The plot is not particularly complex, and yet the 111-minute film takes a surprising amount of time to move things along while also maintaining a maddeningly poor attention to detail. Plot points and thematic elements are referenced without being properly established in the first place. The dialogue is somehow both overly-expositional and ultimately pointless, and characters enter and exit scenes seemingly without impetus. Scares often arrive unmotivated, with a predictable clockwork tedium that rarely bothers to subvert our expectations of classic jump-scare tropes. A few practical Bottin-esque creature effects add some squicky body horror to the proceedings, but like everything else their presence feels perfunctory to the rambling plot.
The introduction of unnecessary secondary characters further bogs down the momentum. There’s Wade (Elliot Knight), the handsome hydrologist who seemingly serves no purpose in the story except to bookend the film with pseudo-poetic narration. And then there’s the cameo by Tommy Chong, playing a character who is breezily introduced by Nathan as “Ezra, our squatter.” The film doesn’t really know what to do with Chong, whose spaced-out hippie mysticism adds a thin layer of woo-woo stoner spiritualism but not much else.

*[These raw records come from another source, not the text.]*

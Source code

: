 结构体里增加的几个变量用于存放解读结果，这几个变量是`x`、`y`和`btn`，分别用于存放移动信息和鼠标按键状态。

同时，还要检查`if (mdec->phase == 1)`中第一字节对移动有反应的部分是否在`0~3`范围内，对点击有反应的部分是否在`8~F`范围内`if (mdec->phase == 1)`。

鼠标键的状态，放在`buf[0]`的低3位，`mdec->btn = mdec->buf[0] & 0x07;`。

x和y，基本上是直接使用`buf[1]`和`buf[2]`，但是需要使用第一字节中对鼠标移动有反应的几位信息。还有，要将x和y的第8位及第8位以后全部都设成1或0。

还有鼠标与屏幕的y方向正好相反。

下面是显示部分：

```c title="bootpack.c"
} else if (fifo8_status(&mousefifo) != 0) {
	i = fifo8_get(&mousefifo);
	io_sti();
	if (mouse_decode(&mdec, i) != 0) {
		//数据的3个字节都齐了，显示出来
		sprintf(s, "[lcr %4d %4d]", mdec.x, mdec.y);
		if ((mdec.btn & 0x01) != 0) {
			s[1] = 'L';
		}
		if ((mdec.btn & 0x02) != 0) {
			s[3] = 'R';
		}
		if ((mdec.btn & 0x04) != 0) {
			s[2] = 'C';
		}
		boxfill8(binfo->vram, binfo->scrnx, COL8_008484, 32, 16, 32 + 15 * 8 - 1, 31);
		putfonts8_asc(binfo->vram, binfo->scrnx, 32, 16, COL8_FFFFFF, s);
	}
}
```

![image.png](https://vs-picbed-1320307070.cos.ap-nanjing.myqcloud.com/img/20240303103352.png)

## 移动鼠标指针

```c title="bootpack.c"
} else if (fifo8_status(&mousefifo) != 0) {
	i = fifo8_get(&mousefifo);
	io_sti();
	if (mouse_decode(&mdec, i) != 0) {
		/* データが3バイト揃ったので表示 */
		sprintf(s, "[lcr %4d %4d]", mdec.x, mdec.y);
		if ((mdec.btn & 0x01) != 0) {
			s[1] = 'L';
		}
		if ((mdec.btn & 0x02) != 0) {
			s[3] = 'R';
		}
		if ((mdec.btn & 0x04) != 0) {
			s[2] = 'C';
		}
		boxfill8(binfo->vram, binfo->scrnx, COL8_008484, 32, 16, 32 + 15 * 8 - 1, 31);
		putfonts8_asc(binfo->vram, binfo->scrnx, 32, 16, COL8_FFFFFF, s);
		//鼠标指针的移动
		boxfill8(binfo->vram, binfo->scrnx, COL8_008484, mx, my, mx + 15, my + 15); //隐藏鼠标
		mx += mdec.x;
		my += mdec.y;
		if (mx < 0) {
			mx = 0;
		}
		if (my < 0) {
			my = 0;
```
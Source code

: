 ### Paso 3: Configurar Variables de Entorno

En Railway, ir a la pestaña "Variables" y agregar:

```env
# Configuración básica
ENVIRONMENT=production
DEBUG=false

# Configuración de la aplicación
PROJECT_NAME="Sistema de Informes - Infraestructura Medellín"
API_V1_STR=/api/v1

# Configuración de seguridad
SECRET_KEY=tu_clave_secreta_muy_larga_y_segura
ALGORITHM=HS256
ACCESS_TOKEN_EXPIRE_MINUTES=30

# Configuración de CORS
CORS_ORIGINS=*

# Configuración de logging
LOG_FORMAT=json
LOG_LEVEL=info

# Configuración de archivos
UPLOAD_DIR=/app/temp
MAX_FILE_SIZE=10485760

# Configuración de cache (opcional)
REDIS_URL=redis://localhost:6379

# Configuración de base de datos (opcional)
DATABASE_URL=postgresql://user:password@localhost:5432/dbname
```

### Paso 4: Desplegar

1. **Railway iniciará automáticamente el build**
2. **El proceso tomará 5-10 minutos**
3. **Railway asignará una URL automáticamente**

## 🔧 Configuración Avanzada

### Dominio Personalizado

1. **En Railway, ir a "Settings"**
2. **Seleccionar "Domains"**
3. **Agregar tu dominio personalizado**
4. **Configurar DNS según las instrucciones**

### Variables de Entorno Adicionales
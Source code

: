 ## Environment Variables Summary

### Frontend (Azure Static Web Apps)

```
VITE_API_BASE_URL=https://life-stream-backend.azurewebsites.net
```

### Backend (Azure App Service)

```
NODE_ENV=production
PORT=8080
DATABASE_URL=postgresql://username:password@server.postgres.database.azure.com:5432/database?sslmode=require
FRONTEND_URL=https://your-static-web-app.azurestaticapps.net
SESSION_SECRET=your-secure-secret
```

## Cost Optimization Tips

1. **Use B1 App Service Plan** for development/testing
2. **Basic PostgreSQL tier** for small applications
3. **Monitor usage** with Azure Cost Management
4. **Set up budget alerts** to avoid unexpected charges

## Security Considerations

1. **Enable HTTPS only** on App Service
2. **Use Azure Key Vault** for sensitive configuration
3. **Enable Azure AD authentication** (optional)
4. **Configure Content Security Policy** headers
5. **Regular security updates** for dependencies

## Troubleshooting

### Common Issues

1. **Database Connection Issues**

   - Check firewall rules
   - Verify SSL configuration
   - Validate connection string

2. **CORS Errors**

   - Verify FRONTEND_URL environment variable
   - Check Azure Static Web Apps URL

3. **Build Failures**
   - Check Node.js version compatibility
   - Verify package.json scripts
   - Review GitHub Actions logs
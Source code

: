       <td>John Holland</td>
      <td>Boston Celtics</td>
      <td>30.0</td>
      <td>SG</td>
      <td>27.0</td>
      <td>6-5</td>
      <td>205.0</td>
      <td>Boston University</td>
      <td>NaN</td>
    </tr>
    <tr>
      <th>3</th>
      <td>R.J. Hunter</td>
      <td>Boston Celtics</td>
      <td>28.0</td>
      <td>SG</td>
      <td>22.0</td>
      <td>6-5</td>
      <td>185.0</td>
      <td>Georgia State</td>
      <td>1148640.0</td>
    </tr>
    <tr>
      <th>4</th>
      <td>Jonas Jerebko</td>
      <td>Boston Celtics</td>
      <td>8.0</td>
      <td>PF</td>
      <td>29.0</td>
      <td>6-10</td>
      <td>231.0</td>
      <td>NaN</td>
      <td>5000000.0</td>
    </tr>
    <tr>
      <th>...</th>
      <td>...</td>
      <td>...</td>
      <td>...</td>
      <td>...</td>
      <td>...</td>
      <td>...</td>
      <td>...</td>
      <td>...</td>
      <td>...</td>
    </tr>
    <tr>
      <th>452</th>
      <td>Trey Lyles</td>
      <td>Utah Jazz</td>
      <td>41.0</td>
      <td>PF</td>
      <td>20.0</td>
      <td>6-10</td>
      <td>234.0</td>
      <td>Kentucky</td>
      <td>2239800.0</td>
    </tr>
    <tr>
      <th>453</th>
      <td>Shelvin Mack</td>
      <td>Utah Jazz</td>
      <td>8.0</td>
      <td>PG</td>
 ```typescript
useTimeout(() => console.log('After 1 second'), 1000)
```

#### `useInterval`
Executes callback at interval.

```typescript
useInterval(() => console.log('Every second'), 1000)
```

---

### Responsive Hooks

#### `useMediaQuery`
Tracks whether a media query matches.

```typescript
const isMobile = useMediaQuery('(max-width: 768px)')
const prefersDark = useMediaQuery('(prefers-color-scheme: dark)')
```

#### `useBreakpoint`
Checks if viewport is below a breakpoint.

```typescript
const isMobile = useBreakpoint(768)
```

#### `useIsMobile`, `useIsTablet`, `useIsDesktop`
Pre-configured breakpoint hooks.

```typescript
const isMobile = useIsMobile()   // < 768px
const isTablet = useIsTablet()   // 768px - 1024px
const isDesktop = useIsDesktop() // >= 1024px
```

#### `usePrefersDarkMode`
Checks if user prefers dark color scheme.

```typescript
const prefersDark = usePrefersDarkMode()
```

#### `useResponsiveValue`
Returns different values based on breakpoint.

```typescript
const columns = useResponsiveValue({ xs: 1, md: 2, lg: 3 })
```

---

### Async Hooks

The film canon is overflowing with horror classics that couldn’t find a coherent plot with two hands and a flashlight. But they endure because they manage to fill that void with a sustained feast of visual and visceral delights — they’re funny, or violent, or impossibly weird, or some combination of all three. Color Out of Space contains trace amounts of all of these elements but fails to ever really commit to any of them. It’s sorta funny, sometimes violent, occasionally a little weird, but never amplifies those qualities or sustains them sufficiently enough to forgive the clumsy dialogue and trivial plot. And yet while it falls well short of great horror cinema, there’s a good chance audiences will enjoy this film regardless. Nicholas Cage’s flamboyant performance as nebbish dad-turned shotgun-weilding madman is, like many of his portrayals, an amusing oddity. The film’s humor, while not particularly nuanced, nonetheless radiates a dorky charm. Richard Stanly’s release from movie jail might not be as triumphant as horror fans and the film’s producers might have hoped, but Color Out of Space is nonetheless a passable, if insubstantial, returning effort.